◆ ACTION ITEM
Return the entries below word for word; no images should appear in the copy.
[[ THE DATA open ]]
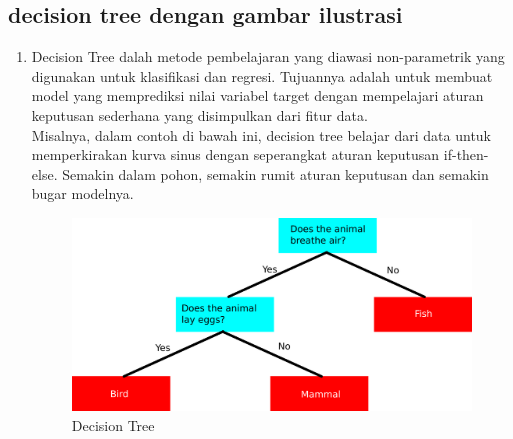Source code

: \subsection{decision tree dengan gambar ilustrasi}
\begin{enumerate}
\item Decision Tree dalah metode pembelajaran yang diawasi non-parametrik yang digunakan untuk klasifikasi dan regresi. Tujuannya adalah untuk membuat model yang memprediksi nilai variabel target dengan mempelajari aturan keputusan sederhana yang disimpulkan dari fitur data.\\
Misalnya, dalam contoh di bawah ini, decision tree belajar dari data untuk memperkirakan kurva sinus dengan seperangkat aturan keputusan if-then-else. Semakin dalam pohon, semakin rumit aturan keputusan dan semakin bugar modelnya.
\begin{figure}[ht]
\centering
\includegraphics[scale=0.5]{figures/AFS/andri7.png}
\caption{Decision Tree}
\label{contoh}
\end{figure}
\end{enumerate}

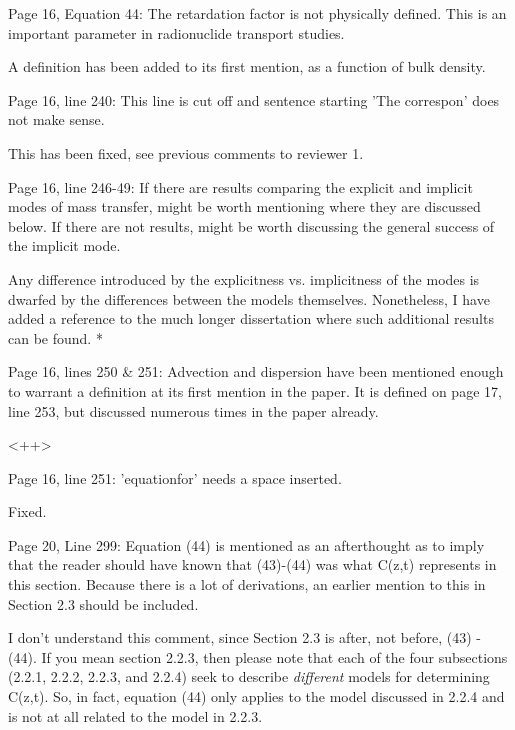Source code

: \documentclass[answers,12pt]{exam}
\begin{document}
\begin{questions}
\question Page  16,  Equation  44:  The  retardation  factor  is  not physically defined. This is an important parameter in 
radionuclide transport studies.  
\begin{solution}
A definition has been added to its first mention, as a function of bulk 
        density.
\end{solution} 
 
\question Page 16, line 240: This line is cut off and sentence starting 'The correspon' does not make sense. 
\begin{solution}
This has been fixed, see previous comments to reviewer 1.
\end{solution} 
 
\question Page  16,  line  246-49:  If  there  are  results  comparing  the  explicit  and  implicit  modes  of  mass  transfer,  might  be  worth  mentioning  where  they  are  discussed  below.  If  there  are  not  results,  might  be  worth 
discussing the general success of the implicit mode. 
\begin{solution}
Any difference introduced by the explicitness vs. implicitness of the modes is 
        dwarfed by the differences between the models themselves. Nonetheless, 
        I have added a reference to the much longer dissertation where such 
        additional results can be found. 
        {\color{red} *} 
\end{solution} 
 
\question Page  16,  lines  250 \& 251: Advection and dispersion have been mentioned enough to warrant a definition 
at  its  first  mention  in  the  paper.  It  is  defined  on  page  17,  line  253,  but  discussed numerous times in the 
paper already.  
\begin{solution}
<++>
\end{solution} 
 
\question Page 16, line 251: 'equationfor' needs a space inserted.  
\begin{solution}
Fixed.
\end{solution} 
 
\question Page  20,  Line  299:  Equation (44) is mentioned as an afterthought as to imply that the reader should have 
known  that  (43)-(44)  was  what  C(z,t)  represents  in  this  section.  Because  there  is  a  lot  of  derivations,  an 
earlier mention to this in Section 2.3 should be included.  
\begin{solution}
        I don't understand this comment, since Section 2.3 is after, not 
        before, (43) - (44). If you mean section 2.2.3, then please note that 
        each of the four subsections (2.2.1, 2.2.2, 2.2.3, and 2.2.4) seek to 
        describe \emph{different} models for determining C(z,t). So, in fact, 
        equation (44) only applies to the model discussed in 2.2.4 and is not 
        at all related to the model in 2.2.3.
\end{solution} 
 

\end{questions}
\end{document}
[[ THE DATA closed ]]
◆ RESULT
Source code

: \subsection{decision tree dengan gambar ilustrasi}
\begin{enumerate}
\item Decision Tree dalah metode pembelajaran yang diawasi non-parametrik yang digunakan untuk klasifikasi dan regresi. Tujuannya adalah untuk membuat model yang memprediksi nilai variabel target dengan mempelajari aturan keputusan sederhana yang disimpulkan dari fitur data.\\
Misalnya, dalam contoh di bawah ini, decision tree belajar dari data untuk memperkirakan kurva sinus dengan seperangkat aturan keputusan if-then-else. Semakin dalam pohon, semakin rumit aturan keputusan dan semakin bugar modelnya.
\begin{figure}[ht]
\centering
\includegraphics[scale=0.5]{figures/AFS/andri7.png}
\caption{Decision Tree}
\label{contoh}
\end{figure}
\end{enumerate}

Source code

: \documentclass[answers,12pt]{exam}
\begin{document}
\begin{questions}
\question Page  16,  Equation  44:  The  retardation  factor  is  not physically defined. This is an important parameter in 
radionuclide transport studies.  
\begin{solution}
A definition has been added to its first mention, as a function of bulk 
        density.
\end{solution} 
 
\question Page 16, line 240: This line is cut off and sentence starting 'The correspon' does not make sense. 
\begin{solution}
This has been fixed, see previous comments to reviewer 1.
\end{solution} 
 
\question Page  16,  line  246-49:  If  there  are  results  comparing  the  explicit  and  implicit  modes  of  mass  transfer,  might  be  worth  mentioning  where  they  are  discussed  below.  If  there  are  not  results,  might  be  worth 
discussing the general success of the implicit mode. 
\begin{solution}
Any difference introduced by the explicitness vs. implicitness of the modes is 
        dwarfed by the differences between the models themselves. Nonetheless, 
        I have added a reference to the much longer dissertation where such 
        additional results can be found. 
        {\color{red} *} 
\end{solution} 
 
\question Page  16,  lines  250 \& 251: Advection and dispersion have been mentioned enough to warrant a definition 
at  its  first  mention  in  the  paper.  It  is  defined  on  page  17,  line  253,  but  discussed numerous times in the 
paper already.  
\begin{solution}
<++>
\end{solution} 
 
\question Page 16, line 251: 'equationfor' needs a space inserted.  
\begin{solution}
Fixed.
\end{solution} 
 
\question Page  20,  Line  299:  Equation (44) is mentioned as an afterthought as to imply that the reader should have 
known  that  (43)-(44)  was  what  C(z,t)  represents  in  this  section.  Because  there  is  a  lot  of  derivations,  an 
earlier mention to this in Section 2.3 should be included.  
\begin{solution}
        I don't understand this comment, since Section 2.3 is after, not 
        before, (43) - (44). If you mean section 2.2.3, then please note that 
        each of the four subsections (2.2.1, 2.2.2, 2.2.3, and 2.2.4) seek to 
        describe \emph{different} models for determining C(z,t). So, in fact, 
        equation (44) only applies to the model discussed in 2.2.4 and is not 
        at all related to the model in 2.2.3.
\end{solution} 
 

\end{questions}
\end{document}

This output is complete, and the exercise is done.